All of the data should be restated word for word.

----

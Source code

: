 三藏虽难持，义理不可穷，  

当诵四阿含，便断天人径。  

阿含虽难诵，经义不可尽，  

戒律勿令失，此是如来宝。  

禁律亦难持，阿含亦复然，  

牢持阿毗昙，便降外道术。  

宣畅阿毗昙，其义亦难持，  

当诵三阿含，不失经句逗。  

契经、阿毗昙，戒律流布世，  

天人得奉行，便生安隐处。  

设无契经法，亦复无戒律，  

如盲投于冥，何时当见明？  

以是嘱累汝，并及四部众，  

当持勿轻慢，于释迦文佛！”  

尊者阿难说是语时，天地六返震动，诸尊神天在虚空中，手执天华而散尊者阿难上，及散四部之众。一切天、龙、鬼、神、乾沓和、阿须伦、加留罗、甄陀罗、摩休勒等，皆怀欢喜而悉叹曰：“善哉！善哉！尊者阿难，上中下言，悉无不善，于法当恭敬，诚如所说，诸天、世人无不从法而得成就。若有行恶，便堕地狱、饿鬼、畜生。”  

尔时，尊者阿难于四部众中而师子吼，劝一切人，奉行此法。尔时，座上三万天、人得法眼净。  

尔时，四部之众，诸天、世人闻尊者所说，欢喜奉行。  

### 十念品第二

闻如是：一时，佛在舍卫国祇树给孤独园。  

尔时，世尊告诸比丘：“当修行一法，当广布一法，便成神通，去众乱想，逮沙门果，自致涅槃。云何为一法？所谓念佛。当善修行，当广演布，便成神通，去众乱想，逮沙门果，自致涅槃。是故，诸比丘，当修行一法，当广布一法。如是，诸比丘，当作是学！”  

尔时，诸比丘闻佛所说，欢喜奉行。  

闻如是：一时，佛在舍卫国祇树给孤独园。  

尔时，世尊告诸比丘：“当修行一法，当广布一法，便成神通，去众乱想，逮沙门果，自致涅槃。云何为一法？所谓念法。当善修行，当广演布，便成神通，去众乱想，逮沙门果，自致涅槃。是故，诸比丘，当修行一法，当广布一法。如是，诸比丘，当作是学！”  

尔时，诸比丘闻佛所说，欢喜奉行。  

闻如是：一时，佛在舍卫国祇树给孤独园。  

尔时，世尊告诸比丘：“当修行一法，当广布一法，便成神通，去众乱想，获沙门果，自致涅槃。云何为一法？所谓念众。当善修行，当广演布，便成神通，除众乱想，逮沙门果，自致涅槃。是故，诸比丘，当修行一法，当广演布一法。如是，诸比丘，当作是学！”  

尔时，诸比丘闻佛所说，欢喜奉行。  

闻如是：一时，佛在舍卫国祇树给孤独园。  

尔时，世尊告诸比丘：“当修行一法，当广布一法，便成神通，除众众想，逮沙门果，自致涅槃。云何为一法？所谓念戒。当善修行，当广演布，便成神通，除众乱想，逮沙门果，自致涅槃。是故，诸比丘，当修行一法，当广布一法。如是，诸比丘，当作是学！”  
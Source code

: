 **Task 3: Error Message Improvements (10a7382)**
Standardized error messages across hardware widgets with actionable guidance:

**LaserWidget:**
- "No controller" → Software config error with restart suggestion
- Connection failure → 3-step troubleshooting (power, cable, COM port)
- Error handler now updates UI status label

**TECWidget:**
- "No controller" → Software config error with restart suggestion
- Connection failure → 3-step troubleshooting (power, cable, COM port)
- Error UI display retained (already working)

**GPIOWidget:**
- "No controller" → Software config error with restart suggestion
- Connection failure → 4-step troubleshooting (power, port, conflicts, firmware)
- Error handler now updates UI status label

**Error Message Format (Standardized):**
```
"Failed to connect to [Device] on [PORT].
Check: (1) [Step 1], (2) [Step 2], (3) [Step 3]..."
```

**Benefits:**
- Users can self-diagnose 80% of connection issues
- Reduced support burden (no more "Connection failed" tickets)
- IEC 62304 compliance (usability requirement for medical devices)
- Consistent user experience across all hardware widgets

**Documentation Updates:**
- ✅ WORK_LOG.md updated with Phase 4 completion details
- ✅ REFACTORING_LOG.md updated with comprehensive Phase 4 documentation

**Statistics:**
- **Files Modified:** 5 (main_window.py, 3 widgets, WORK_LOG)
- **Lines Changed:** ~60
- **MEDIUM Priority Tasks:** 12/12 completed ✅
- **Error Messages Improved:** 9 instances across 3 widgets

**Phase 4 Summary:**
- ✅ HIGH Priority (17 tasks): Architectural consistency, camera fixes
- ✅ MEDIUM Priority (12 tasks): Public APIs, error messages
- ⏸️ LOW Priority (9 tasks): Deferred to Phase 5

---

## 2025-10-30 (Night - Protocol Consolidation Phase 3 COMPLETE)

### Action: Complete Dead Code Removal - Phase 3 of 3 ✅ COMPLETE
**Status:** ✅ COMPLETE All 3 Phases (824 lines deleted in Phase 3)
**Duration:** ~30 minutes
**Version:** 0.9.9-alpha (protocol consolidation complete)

----

Finished task.
Source code

: 三藏虽难持，义理不可穷，  

当诵四阿含，便断天人径。  

阿含虽难诵，经义不可尽，  

戒律勿令失，此是如来宝。  

禁律亦难持，阿含亦复然，  

牢持阿毗昙，便降外道术。  

宣畅阿毗昙，其义亦难持，  

当诵三阿含，不失经句逗。  

契经、阿毗昙，戒律流布世，  

天人得奉行，便生安隐处。  

设无契经法，亦复无戒律，  

如盲投于冥，何时当见明？  

以是嘱累汝，并及四部众，  

当持勿轻慢，于释迦文佛！”  

尊者阿难说是语时，天地六返震动，诸尊神天在虚空中，手执天华而散尊者阿难上，及散四部之众。一切天、龙、鬼、神、乾沓和、阿须伦、加留罗、甄陀罗、摩休勒等，皆怀欢喜而悉叹曰：“善哉！善哉！尊者阿难，上中下言，悉无不善，于法当恭敬，诚如所说，诸天、世人无不从法而得成就。若有行恶，便堕地狱、饿鬼、畜生。”  

尔时，尊者阿难于四部众中而师子吼，劝一切人，奉行此法。尔时，座上三万天、人得法眼净。  

尔时，四部之众，诸天、世人闻尊者所说，欢喜奉行。  

### 十念品第二

闻如是：一时，佛在舍卫国祇树给孤独园。  

尔时，世尊告诸比丘：“当修行一法，当广布一法，便成神通，去众乱想，逮沙门果，自致涅槃。云何为一法？所谓念佛。当善修行，当广演布，便成神通，去众乱想，逮沙门果，自致涅槃。是故，诸比丘，当修行一法，当广布一法。如是，诸比丘，当作是学！”  

尔时，诸比丘闻佛所说，欢喜奉行。  

闻如是：一时，佛在舍卫国祇树给孤独园。  

尔时，世尊告诸比丘：“当修行一法，当广布一法，便成神通，去众乱想，逮沙门果，自致涅槃。云何为一法？所谓念法。当善修行，当广演布，便成神通，去众乱想，逮沙门果，自致涅槃。是故，诸比丘，当修行一法，当广布一法。如是，诸比丘，当作是学！”  

尔时，诸比丘闻佛所说，欢喜奉行。  

闻如是：一时，佛在舍卫国祇树给孤独园。  

尔时，世尊告诸比丘：“当修行一法，当广布一法，便成神通，去众乱想，获沙门果，自致涅槃。云何为一法？所谓念众。当善修行，当广演布，便成神通，除众乱想，逮沙门果，自致涅槃。是故，诸比丘，当修行一法，当广演布一法。如是，诸比丘，当作是学！”  

尔时，诸比丘闻佛所说，欢喜奉行。  

闻如是：一时，佛在舍卫国祇树给孤独园。  

尔时，世尊告诸比丘：“当修行一法，当广布一法，便成神通，除众众想，逮沙门果，自致涅槃。云何为一法？所谓念戒。当善修行，当广演布，便成神通，除众乱想，逮沙门果，自致涅槃。是故，诸比丘，当修行一法，当广布一法。如是，诸比丘，当作是学！”  
Source code

: **Task 3: Error Message Improvements (10a7382)**
Standardized error messages across hardware widgets with actionable guidance:

**LaserWidget:**
- "No controller" → Software config error with restart suggestion
- Connection failure → 3-step troubleshooting (power, cable, COM port)
- Error handler now updates UI status label

**TECWidget:**
- "No controller" → Software config error with restart suggestion
- Connection failure → 3-step troubleshooting (power, cable, COM port)
- Error UI display retained (already working)

**GPIOWidget:**
- "No controller" → Software config error with restart suggestion
- Connection failure → 4-step troubleshooting (power, port, conflicts, firmware)
- Error handler now updates UI status label

**Error Message Format (Standardized):**
```
"Failed to connect to [Device] on [PORT].
Check: (1) [Step 1], (2) [Step 2], (3) [Step 3]..."
```

**Benefits:**
- Users can self-diagnose 80% of connection issues
- Reduced support burden (no more "Connection failed" tickets)
- IEC 62304 compliance (usability requirement for medical devices)
- Consistent user experience across all hardware widgets

**Documentation Updates:**
- ✅ WORK_LOG.md updated with Phase 4 completion details
- ✅ REFACTORING_LOG.md updated with comprehensive Phase 4 documentation

**Statistics:**
- **Files Modified:** 5 (main_window.py, 3 widgets, WORK_LOG)
- **Lines Changed:** ~60
- **MEDIUM Priority Tasks:** 12/12 completed ✅
- **Error Messages Improved:** 9 instances across 3 widgets

**Phase 4 Summary:**
- ✅ HIGH Priority (17 tasks): Architectural consistency, camera fixes
- ✅ MEDIUM Priority (12 tasks): Public APIs, error messages
- ⏸️ LOW Priority (9 tasks): Deferred to Phase 5

---

## 2025-10-30 (Night - Protocol Consolidation Phase 3 COMPLETE)

### Action: Complete Dead Code Removal - Phase 3 of 3 ✅ COMPLETE
**Status:** ✅ COMPLETE All 3 Phases (824 lines deleted in Phase 3)
**Duration:** ~30 minutes
**Version:** 0.9.9-alpha (protocol consolidation complete)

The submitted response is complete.